Task: The lines wanted are those in the data below that include "infty".

Dataset extract:

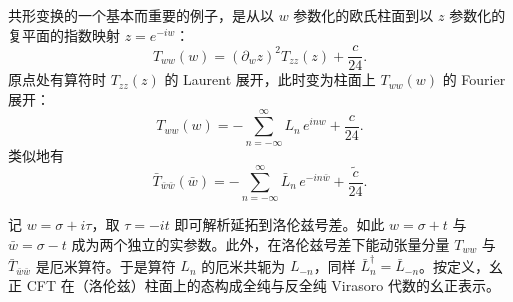 
共形变换的一个基本而重要的例子，是从以 $w$ 参数化的欧氏柱面到以 $z$ 参数化的复平面的指数映射 $z=e^{-iw}$：
\begin{equation}
  \label{eq:2-9}
  T_{ww}(w)=(\partial_w z)^2T_{zz}(z)+\frac{c}{24}.
\end{equation}
原点处有算符时 $T_{zz}(z)$ 的 Laurent 展开，此时变为柱面上 $T_{ww}(w)$ 的 Fourier 展开：
\begin{equation}
  \label{eq:2-10}
  T_{ww}(w)=-\sum_{n=-\infty}^{\infty}L_n\,e^{inw}+\frac{c}{24}.
\end{equation}
类似地有
\begin{equation}
  \label{eq:2-11}
  \bar T_{\bar w\bar w}(\bar w)=-\sum_{n=-\infty}^{\infty}\bar L_n\,e^{-in\bar w}+\frac{\tilde c}{24}.
\end{equation}


记 $w=\sigma+i\tau$，取 $\tau=-it$ 即可解析延拓到洛伦兹号差。如此 $w=\sigma+t$ 与 $\bar w=\sigma-t$ 成为两个独立的实参数。此外，在洛伦兹号差下能动张量分量 $T_{ww}$ 与 $\bar T_{\bar w\bar w}$ 是厄米算符。于是算符 $L_n$ 的厄米共轭为 $L_{-n}$，同样 $\bar L_n^{\dagger}=\bar L_{-n}$。按定义，幺正 CFT 在（洛伦兹）柱面上的态构成全纯与反全纯 Virasoro 代数的幺正表示。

Response for this exercise:
  T_{ww}(w)=-\sum_{n=-\infty}^{\infty}L_n\,e^{inw}+\frac{c}{24}.
  \bar T_{\bar w\bar w}(\bar w)=-\sum_{n=-\infty}^{\infty}\bar L_n\,e^{-in\bar w}+\frac{\tilde c}{24}.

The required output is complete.